De verkoop van de Spaanse luchtvaartmaatschappij Air Europa komt onder druk te staan door de recent dalende aandelenkoersen van potentiële kopers Lufthansa en Air France-KLM. Beide luchtvaartgroepen toonden eerder dit jaar interesse om in te stappen, maar de verslechterende marktomstandigheden gooien nu mogelijk roet in het eten.
Lufthansa kende aan het begin van het jaar nog een stevige koersstijging: van 5,56 euro naar 8,06 euro in maart. Inmiddels is die winst grotendeels verdampt en staat het aandeel op 6,13 euro. Ook bij Air France-KLM is een vergelijkbare ontwikkeling zichtbaar. De internationale handelsspanningen, mede door het protectionistische beleid van de Verenigde Staten, drukken eveneens op het sentiment in de luchtvaartsector.
Air Europa is voor 80 procent in handen van de familie Hidalgo, via hun bedrijf Globalia. De overige 20 procent is eigendom van IAG, het moederbedrijf van British Airways en Iberia. Globalia wil via een kapitaalverhoging 25 procent van de aandelen verkopen, maar tegelijkertijd moet Air Europa nog 475 miljoen euro aan coronasteun terugbetalen aan het Spaanse staatsbedrijf Sepi.

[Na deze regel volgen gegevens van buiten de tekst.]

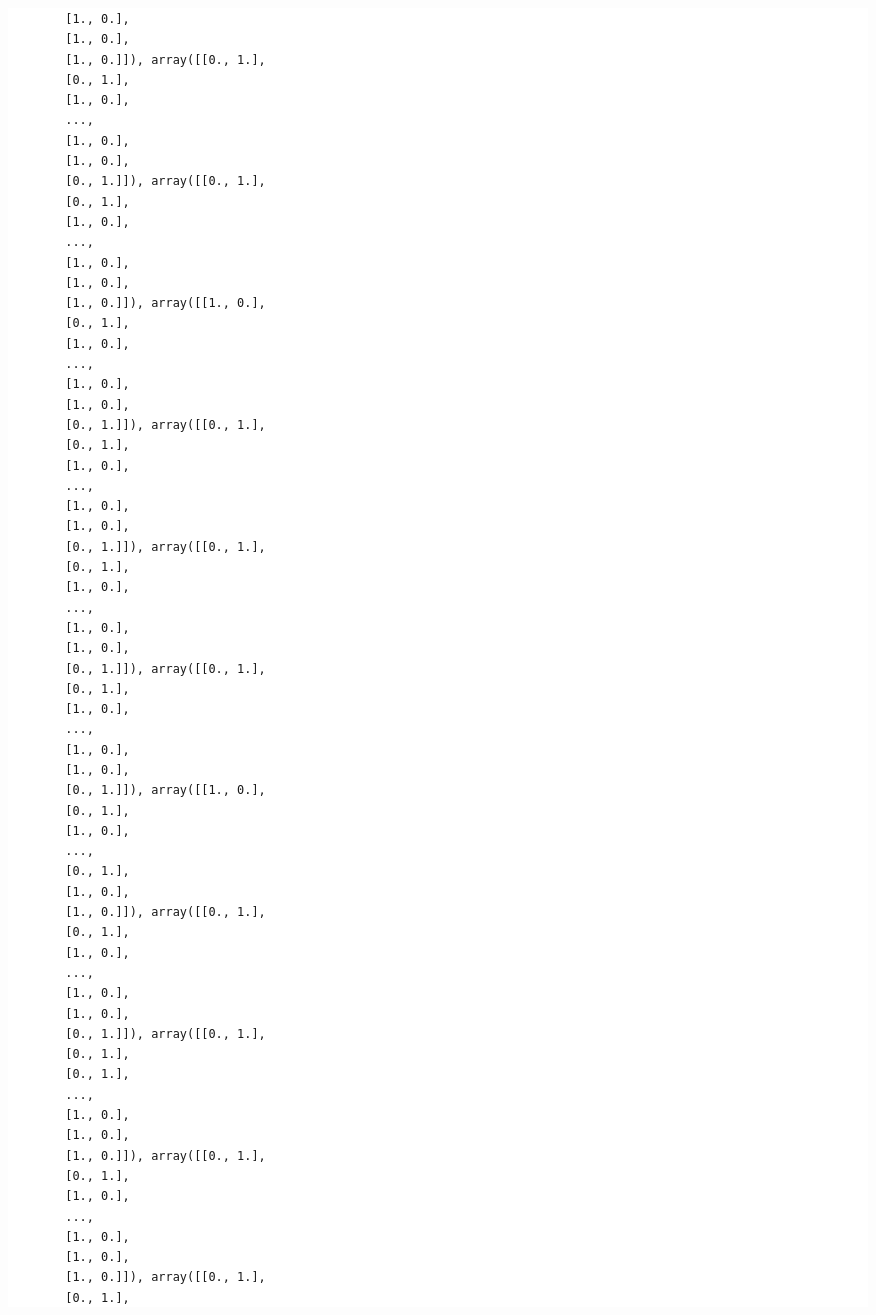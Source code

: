             [1., 0.],
            [1., 0.],
            [1., 0.]]), array([[0., 1.],
            [0., 1.],
            [1., 0.],
            ...,
            [1., 0.],
            [1., 0.],
            [0., 1.]]), array([[0., 1.],
            [0., 1.],
            [1., 0.],
            ...,
            [1., 0.],
            [1., 0.],
            [1., 0.]]), array([[1., 0.],
            [0., 1.],
            [1., 0.],
            ...,
            [1., 0.],
            [1., 0.],
            [0., 1.]]), array([[0., 1.],
            [0., 1.],
            [1., 0.],
            ...,
            [1., 0.],
            [1., 0.],
            [0., 1.]]), array([[0., 1.],
            [0., 1.],
            [1., 0.],
            ...,
            [1., 0.],
            [1., 0.],
            [0., 1.]]), array([[0., 1.],
            [0., 1.],
            [1., 0.],
            ...,
            [1., 0.],
            [1., 0.],
            [0., 1.]]), array([[1., 0.],
            [0., 1.],
            [1., 0.],
            ...,
            [0., 1.],
            [1., 0.],
            [1., 0.]]), array([[0., 1.],
            [0., 1.],
            [1., 0.],
            ...,
            [1., 0.],
            [1., 0.],
            [0., 1.]]), array([[0., 1.],
            [0., 1.],
            [0., 1.],
            ...,
            [1., 0.],
            [1., 0.],
            [1., 0.]]), array([[0., 1.],
            [0., 1.],
            [1., 0.],
            ...,
            [1., 0.],
            [1., 0.],
            [1., 0.]]), array([[0., 1.],
            [0., 1.],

Met die instantie werd recent ook overleg gevoerd.
Volgens de Spaanse krant El Confidencial zijn er zorgen binnen het bedrijf over de gedaalde beurskoersen van Lufthansa en Air France-KLM. Als deze partijen (deels) met eigen aandelen willen betalen, zou dat kunnen leiden tot een lagere waardering van Air Europa, zeker omdat de hele luchtvaartsector onder druk staat.
Lufthansa, volgens bronnen de favoriete koper van de Hidalgos, zou minder dan 240 miljoen euro hebben geboden. Air France-KLM kwam eerst met een bod van 300 miljoen euro voor 51 procent van de aandelen, plus overname van de schulden. Maar de familie wil de meerderheid niet kwijt. Een tweede bod van het Frans-Nederlandse concern zou inmiddels ook onder de 240 miljoen liggen. De gesprekken lijken voorlopig dus nog alle kanten op te kunnen gaan.